Task description. Give the number of lines in this listing that hold "project". No other words belong in the reply.

Raw data.

○ ○ ○ ○ ○

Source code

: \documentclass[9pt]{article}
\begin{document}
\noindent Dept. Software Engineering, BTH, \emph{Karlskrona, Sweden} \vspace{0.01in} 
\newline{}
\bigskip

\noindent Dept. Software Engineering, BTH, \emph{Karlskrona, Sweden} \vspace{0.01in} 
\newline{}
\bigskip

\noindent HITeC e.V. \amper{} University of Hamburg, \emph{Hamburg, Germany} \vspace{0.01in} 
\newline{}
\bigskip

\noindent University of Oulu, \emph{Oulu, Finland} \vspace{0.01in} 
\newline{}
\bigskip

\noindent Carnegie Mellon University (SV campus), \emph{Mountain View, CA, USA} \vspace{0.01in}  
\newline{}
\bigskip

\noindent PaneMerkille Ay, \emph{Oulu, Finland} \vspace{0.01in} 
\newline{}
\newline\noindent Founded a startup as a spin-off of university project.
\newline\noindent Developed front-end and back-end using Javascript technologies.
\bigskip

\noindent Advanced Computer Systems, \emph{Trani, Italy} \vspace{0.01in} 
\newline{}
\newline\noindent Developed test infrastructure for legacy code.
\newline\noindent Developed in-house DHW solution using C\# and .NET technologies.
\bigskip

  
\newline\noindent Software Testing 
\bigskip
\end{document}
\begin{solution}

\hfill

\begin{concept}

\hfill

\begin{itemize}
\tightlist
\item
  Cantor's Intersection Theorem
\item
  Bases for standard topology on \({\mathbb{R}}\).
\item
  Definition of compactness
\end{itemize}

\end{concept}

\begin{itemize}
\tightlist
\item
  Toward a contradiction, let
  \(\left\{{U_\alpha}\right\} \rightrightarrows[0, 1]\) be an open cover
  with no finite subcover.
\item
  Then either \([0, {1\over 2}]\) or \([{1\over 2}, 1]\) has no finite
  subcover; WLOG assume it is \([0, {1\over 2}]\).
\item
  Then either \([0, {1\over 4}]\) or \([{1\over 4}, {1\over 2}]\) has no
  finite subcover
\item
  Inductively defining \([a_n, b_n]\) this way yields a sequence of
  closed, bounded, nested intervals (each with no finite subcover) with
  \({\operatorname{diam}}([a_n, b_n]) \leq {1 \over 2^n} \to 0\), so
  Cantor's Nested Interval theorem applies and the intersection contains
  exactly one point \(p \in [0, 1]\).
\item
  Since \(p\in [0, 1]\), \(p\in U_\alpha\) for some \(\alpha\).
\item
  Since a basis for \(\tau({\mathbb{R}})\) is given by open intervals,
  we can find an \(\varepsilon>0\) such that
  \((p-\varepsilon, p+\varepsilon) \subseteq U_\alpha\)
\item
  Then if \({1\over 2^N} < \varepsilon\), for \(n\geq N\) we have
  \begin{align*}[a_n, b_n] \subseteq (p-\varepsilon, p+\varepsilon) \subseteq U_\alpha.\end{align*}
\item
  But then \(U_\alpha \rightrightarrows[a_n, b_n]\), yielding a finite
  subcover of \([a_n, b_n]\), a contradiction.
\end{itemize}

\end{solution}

○ ○ ○ ○ ○

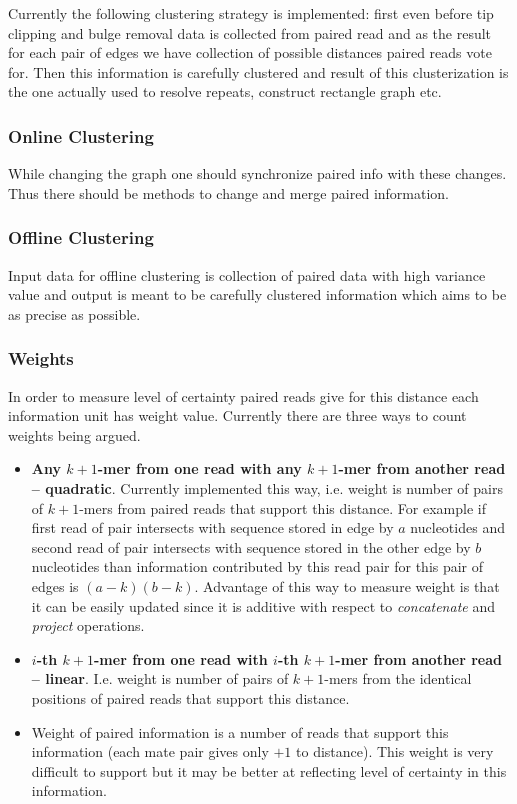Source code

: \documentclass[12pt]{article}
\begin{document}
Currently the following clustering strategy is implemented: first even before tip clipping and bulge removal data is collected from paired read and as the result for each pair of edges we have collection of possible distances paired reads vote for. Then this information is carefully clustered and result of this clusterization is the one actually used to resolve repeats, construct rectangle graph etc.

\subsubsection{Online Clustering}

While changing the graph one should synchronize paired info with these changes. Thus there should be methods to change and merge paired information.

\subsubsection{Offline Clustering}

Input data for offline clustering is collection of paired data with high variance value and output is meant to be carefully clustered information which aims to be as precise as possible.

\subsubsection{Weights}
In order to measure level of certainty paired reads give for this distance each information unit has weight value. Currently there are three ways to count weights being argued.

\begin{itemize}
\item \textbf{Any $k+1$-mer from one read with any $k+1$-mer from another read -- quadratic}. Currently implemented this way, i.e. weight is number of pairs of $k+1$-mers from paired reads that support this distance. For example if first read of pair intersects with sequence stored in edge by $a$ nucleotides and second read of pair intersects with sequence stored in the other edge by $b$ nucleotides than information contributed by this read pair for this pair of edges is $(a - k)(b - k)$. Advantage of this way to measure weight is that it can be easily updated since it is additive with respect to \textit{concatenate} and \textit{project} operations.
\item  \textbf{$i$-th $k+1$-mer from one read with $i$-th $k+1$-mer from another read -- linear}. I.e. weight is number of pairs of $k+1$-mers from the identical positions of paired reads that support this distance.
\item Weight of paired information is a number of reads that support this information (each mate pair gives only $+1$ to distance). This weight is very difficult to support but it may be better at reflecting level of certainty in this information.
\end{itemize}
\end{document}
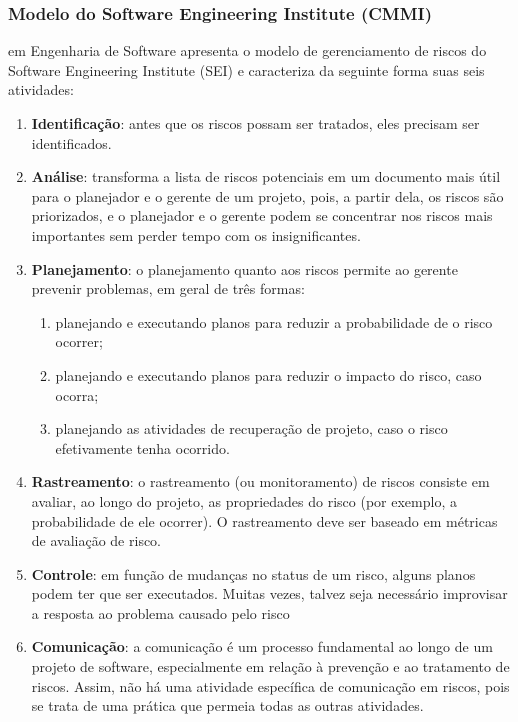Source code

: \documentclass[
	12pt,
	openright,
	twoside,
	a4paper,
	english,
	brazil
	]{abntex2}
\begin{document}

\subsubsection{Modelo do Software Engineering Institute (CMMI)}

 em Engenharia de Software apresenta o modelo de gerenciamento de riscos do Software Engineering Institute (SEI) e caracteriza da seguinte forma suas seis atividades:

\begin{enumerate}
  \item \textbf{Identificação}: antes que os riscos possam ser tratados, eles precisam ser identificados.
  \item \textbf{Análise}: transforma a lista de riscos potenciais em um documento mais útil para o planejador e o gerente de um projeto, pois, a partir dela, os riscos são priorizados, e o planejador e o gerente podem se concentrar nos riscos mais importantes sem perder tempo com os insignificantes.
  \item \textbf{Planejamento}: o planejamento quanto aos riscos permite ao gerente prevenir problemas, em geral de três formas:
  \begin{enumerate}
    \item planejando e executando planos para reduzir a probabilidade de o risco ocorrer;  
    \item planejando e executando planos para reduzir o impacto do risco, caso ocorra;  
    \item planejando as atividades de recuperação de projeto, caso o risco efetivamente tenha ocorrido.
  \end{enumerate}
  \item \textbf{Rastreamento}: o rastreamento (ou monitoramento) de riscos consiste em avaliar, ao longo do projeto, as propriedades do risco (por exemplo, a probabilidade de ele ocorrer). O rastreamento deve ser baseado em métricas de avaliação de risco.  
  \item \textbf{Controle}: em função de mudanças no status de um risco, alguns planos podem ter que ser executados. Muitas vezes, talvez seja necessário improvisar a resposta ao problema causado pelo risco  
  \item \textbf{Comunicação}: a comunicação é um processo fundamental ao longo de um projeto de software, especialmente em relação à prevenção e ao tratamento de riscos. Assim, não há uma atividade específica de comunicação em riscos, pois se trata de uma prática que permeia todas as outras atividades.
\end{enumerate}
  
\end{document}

○ ○ ○ ○ ○

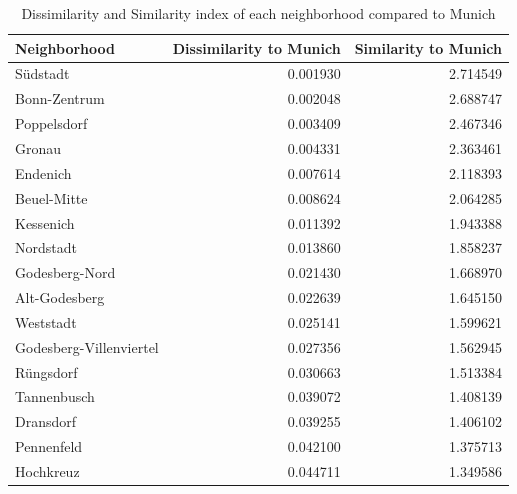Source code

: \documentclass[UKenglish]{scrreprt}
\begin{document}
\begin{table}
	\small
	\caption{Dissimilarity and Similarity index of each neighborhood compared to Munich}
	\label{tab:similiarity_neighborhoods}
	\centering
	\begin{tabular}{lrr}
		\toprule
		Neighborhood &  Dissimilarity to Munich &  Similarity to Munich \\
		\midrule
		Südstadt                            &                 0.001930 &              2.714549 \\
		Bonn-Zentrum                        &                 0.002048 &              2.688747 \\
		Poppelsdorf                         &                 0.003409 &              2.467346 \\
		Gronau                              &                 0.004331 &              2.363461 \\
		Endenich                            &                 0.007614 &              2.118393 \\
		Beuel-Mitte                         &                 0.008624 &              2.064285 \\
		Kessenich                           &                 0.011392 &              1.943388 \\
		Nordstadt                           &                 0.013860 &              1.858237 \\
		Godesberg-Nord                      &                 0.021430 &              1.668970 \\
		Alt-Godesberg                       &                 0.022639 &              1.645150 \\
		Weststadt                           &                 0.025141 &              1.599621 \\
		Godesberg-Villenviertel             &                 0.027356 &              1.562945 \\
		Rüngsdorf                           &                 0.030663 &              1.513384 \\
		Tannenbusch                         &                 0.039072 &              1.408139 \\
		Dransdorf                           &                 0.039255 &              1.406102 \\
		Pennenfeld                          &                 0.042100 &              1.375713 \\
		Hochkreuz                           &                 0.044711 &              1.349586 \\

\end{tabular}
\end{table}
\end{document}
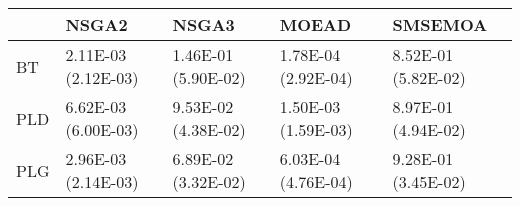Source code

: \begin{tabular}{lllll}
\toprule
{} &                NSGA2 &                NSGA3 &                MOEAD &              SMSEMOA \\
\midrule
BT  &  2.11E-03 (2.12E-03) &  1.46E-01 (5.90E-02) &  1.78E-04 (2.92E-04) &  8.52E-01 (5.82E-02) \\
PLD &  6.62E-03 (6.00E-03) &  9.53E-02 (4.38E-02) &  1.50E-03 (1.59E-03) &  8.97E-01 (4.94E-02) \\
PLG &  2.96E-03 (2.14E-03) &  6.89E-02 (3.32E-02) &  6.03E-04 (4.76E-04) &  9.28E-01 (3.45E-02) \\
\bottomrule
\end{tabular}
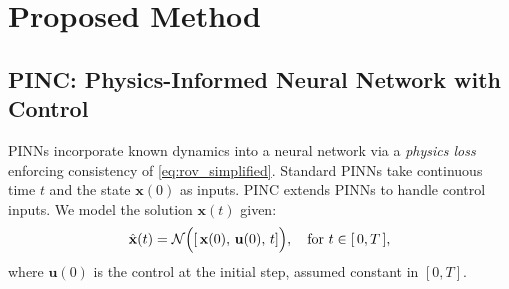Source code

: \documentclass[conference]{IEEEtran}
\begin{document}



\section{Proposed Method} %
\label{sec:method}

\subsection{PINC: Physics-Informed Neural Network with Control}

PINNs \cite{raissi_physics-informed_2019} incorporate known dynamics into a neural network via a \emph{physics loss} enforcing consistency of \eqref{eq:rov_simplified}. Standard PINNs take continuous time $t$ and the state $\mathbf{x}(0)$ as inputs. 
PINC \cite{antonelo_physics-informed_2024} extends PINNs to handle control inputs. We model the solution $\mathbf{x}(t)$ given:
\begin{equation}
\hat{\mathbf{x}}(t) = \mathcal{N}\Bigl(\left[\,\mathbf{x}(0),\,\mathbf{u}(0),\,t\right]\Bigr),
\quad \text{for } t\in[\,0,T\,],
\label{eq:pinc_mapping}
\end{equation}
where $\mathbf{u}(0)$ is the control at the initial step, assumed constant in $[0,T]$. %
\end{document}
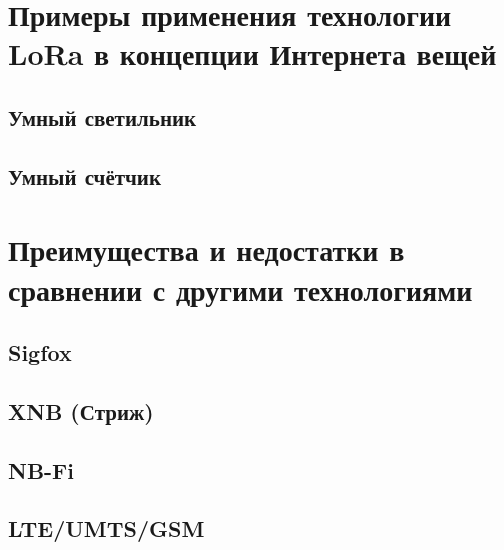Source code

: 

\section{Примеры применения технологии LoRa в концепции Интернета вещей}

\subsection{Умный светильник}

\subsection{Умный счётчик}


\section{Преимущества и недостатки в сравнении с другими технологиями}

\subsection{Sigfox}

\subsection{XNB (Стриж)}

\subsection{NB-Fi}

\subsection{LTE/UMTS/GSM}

○ ○ ○ ○ ○

Worked solution. 2